Andrew Palmer
Group Editor
P.ublished 28th February 2026
arts
Review
Classical Music: Elgar The Dream Of Gerontius Huddersfield Choral Society
Eighty years on, The Choral delivers a Gerontius to savour
The Dream of Gerontius
Huddersfield Choral Society, Orchestra of Opera North, RNCM Chamber Choir / Martyn Brabbins
Karen Cargill, soprano; David Butt Philip tenor, Roland Wood baritone.
Hyperion CDA68461/2
https://www.hyperion-records.co.uk/
Few works in the choral canon invite the kind of collector's obsession that Elgar's magnificent oratorio inspires. With nearly every significant recording of The Dream of Gerontius to hand, and the bar raised considerably high over the past few years—not least by Paul McCreesh and the Gabrieli Consort, and Nicholas Collon's compelling account with the Finnish Radio Symphony Orchestra—a new release must earn its place on crowded shelves. This one does.

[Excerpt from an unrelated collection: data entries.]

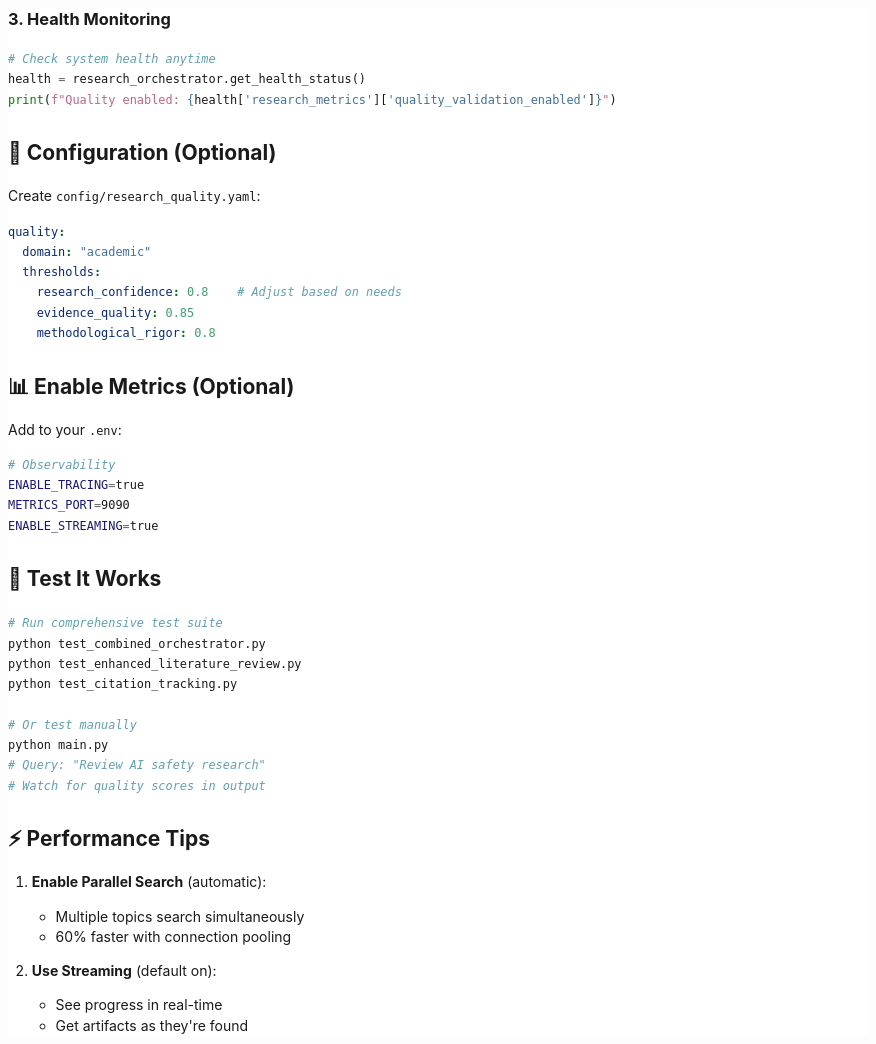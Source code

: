 ### 3. Health Monitoring
```python
# Check system health anytime
health = research_orchestrator.get_health_status()
print(f"Quality enabled: {health['research_metrics']['quality_validation_enabled']}")
```

## 🔧 Configuration (Optional)

Create `config/research_quality.yaml`:

```yaml
quality:
  domain: "academic"
  thresholds:
    research_confidence: 0.8    # Adjust based on needs
    evidence_quality: 0.85
    methodological_rigor: 0.8
```

## 📊 Enable Metrics (Optional)

Add to your `.env`:

```bash
# Observability
ENABLE_TRACING=true
METRICS_PORT=9090
ENABLE_STREAMING=true
```

## 🧪 Test It Works

```bash
# Run comprehensive test suite
python test_combined_orchestrator.py
python test_enhanced_literature_review.py  
python test_citation_tracking.py

# Or test manually
python main.py
# Query: "Review AI safety research"
# Watch for quality scores in output
```

## ⚡ Performance Tips

1. **Enable Parallel Search** (automatic):
   - Multiple topics search simultaneously
   - 60% faster with connection pooling

2. **Use Streaming** (default on):
   - See progress in real-time
   - Get artifacts as they're found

The timing is significant. This recording was made on 5 April 2025, almost eighty years to the day since the Huddersfield Choral Society made the first complete recording of Gerontius in that same Huddersfield Town Hall, with the Liverpool Philharmonic Orchestra under Sir Malcolm Sargent for HMV. That 1945 milestone came just as the war in Europe was drawing to its close; the symbolism was not lost then, and it resonates still. Founded in 1836 and affectionately known as The Choral, the Huddersfield Choral Society carries this repertoire in its institutional DNA, and a fascinating essay by Gaynor Haliday in the accompanying booklet explores the society's relationship with the work and its deep connections to the First World War—a resonance sharpened, no doubt, by the release earlier this year of
The Choral, Alan Bennett, and Nicholas Hytner's evocative film with Ralph Fiennes, which brought the society to wider public attention.
Martyn Brabbins is no stranger to British music of the nineteenth and twentieth centuries, and his accumulated understanding of the idiom informs every bar. He crafts the work with genuine thoughtfulness, carefully observes the dynamics, and colours the drama of
The Dream of Gerontius with intelligence and diligence. The opening prelude breathes with natural eloquence, the strings of Opera North are scintillating, and the woodwind and brass contribute compelling detail throughout. Brabbins shapes the work's longer arcs with patience and authority, building intensity without forcing the pace.
David Butt Philip is a fine Gerontius, bringing self-assurance and candour to the role, communicating its drama with conviction. Roland Wood makes a powerful Priest in Part I and an impressive Angel of the Agony; Karen Cargill's Angel is admirable, communicating expressive tenderness with the support of excellent orchestral accompaniment. The RNCM Chamber Choir functions exactly as the semi-chorus should — integrated, balanced, and precise.
The Huddersfield Choral Society respond well to Brabbins's direction: their blend is assured, diction clear, and intonation good. I always await with particular anticipation the choral tutti at section 74 — those three great chords and the declamation of Praise to the Holiest — and the Society does not disappoint, capturing Elgar's signature Maestoso marking and building convincingly to its conclusion, if stopping just short of the electrifying charge one occasionally hopes for. The female voices of both choirs, as the Angelicals in the approach to this tremendous section, are superb, and the Demons' Chorus is delivered with authority and assurance.
It is all too easy, as a critic, to sit in lofty halls and lose oneself in comparisons. But this disc, superbly recorded by Hyperion's engineers, is one to savour: a worthy addition to the catalogue and a deeply felt tribute to an extraordinary institution.